I am an absolute sucker for tight, well-choreographed spy flicks, but I also appreciate the artistry and finesse of an action movie filled with long takes, real stakes, and great set-pieces. Atomic Blonde unequivocally meets, exceeds, and sets the bar in both categories. Taking place in 1989 Berlin, it’s explicitly not a story about the Berlin Wall, but rather about the many international players operating in, around, and through the chaos, with clandestine operatives from around the globe all trying to exert control.
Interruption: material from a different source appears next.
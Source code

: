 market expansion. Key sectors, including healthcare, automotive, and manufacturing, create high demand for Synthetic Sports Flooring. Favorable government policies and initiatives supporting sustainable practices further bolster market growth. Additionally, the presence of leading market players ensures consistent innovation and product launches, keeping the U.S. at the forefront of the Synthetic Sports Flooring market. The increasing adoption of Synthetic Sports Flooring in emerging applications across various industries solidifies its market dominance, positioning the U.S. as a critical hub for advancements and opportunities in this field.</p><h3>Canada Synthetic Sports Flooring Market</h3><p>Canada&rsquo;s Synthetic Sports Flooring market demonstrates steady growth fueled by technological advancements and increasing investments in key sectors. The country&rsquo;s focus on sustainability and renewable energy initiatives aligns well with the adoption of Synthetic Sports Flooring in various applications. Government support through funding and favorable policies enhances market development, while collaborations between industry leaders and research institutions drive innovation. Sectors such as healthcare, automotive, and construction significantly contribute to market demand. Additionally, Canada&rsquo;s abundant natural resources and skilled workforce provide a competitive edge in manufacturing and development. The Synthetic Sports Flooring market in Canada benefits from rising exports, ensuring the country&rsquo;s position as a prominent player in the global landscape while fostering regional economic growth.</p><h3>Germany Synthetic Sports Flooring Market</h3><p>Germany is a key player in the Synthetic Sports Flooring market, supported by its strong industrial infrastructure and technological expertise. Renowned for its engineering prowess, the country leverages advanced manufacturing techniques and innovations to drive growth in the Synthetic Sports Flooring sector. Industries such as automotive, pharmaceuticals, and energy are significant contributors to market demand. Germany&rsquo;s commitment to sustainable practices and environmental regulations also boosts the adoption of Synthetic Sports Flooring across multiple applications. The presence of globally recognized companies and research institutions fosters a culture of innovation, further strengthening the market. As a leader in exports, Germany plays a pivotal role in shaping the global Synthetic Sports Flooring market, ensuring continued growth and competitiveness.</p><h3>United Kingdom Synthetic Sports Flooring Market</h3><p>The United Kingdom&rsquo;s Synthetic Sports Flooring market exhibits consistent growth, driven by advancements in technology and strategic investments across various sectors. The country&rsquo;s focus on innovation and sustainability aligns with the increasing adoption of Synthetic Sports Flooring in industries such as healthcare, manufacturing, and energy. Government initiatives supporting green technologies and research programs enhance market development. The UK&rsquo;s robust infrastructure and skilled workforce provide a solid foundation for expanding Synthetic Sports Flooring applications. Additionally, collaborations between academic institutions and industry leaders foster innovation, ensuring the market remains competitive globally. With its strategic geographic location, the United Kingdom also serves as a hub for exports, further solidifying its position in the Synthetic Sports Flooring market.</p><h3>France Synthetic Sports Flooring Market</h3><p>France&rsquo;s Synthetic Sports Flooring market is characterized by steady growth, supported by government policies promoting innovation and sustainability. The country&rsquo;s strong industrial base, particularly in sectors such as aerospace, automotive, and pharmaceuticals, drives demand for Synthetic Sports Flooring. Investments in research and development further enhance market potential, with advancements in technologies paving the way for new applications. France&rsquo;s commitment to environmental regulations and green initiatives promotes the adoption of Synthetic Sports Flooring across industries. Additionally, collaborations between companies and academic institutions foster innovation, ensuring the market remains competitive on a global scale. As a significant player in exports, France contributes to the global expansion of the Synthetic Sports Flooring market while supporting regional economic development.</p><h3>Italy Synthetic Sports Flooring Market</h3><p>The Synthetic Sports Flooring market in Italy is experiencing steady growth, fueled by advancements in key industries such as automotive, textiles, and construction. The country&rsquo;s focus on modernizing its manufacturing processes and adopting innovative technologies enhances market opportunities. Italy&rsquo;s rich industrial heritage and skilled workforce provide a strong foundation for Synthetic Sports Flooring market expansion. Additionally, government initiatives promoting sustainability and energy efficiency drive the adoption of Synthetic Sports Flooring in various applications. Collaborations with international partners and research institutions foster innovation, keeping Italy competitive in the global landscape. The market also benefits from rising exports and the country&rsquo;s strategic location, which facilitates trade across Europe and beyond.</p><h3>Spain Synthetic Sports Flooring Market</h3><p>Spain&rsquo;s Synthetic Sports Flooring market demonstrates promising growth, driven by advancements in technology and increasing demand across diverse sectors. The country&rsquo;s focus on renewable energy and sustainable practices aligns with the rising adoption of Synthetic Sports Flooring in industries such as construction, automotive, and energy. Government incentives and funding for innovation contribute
Charlize Theron and James McAvoy absolutely captivate, and it’s impossible to say too much about the vibrancy of the setting. We see Berlin’s raucous and unapologetic underground, and the choking boot of government and international politics pressed to its neck. The lighting, the sound, the grit, the energy, it’s all so passionate, fervent, and ultimately hopeful. The soundtrack is a love song to late-80s clubbing, and both the originals and covers are mixed cleanly with the action, drama, and emotion on-screen.
A running theme of the movie is trust, in that almost everyone we see is playing an angle—if not multiple—and in the cloak and dagger world of spies, nothing is ever truly what it seems. Confidences are gained, lost, betrayed, and backstabbed, in a way that not only seems believable, it feels downright likely amid the chaos of the cold war and the political upheval of the era. It absolutely scratches the itch I have for political spy thrillers because just about everything fits together, and the bits that don’t also have likely reasons, even if left up to the viewer.
Now, when it comes to action, Theron shows she’s no paper tiger. With dazzling scenes that are polished in their efficacy, including long single-take sequences that lesser movies would have split into dozens of shots. While there are guns, most of the combat we see is just like the city: grimy, filthy, up-close, and brutal. The movie pulls no punches, and neither do the characters.
I highly, highly recommend this movie to any fans of action flicks, spy dramas, or those with an overwhelming nostalgia for the 1980s. It’s one of my favorite movies, and an instant underrated classic.
Postscript: after enjoying this movie again recently, I looked up the English lyrics for Nena’s 99 Luftballons for the first time in a while, and boy its inclusion on the soundtrack—particularly in a somber, minor key—absolutely hits the bullseye on multiple levels.